WHAT THE TASK REQUIRES: From the first line to the last, repeat the data exactly but leave out the pictures.

SOURCE RECORDS:
Start of Block
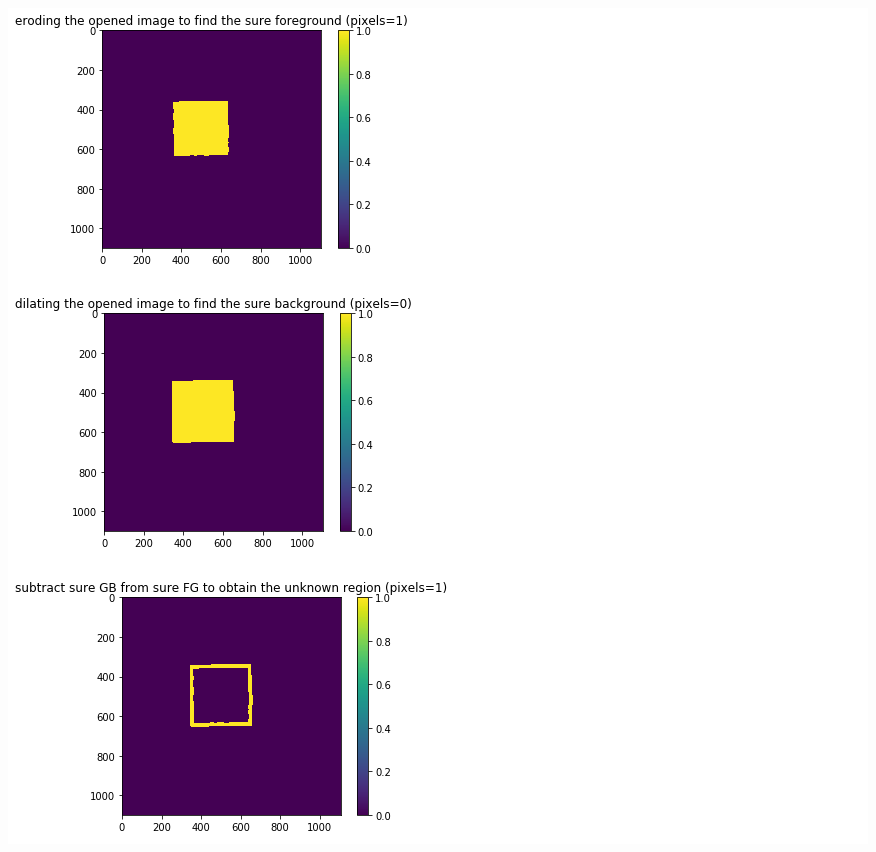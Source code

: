 

![png](PhaseRetrieval_files/PhaseRetrieval_45_3.png)



![png](PhaseRetrieval_files/PhaseRetrieval_45_4.png)



![png](PhaseRetrieval_files/PhaseRetrieval_45_5.png)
End of Block
TASK OUTPUT:
Source code

: 

![png](PhaseRetrieval_files/PhaseRetrieval_45_3.png)



![png](PhaseRetrieval_files/PhaseRetrieval_45_4.png)



![png](PhaseRetrieval_files/PhaseRetrieval_45_5.png)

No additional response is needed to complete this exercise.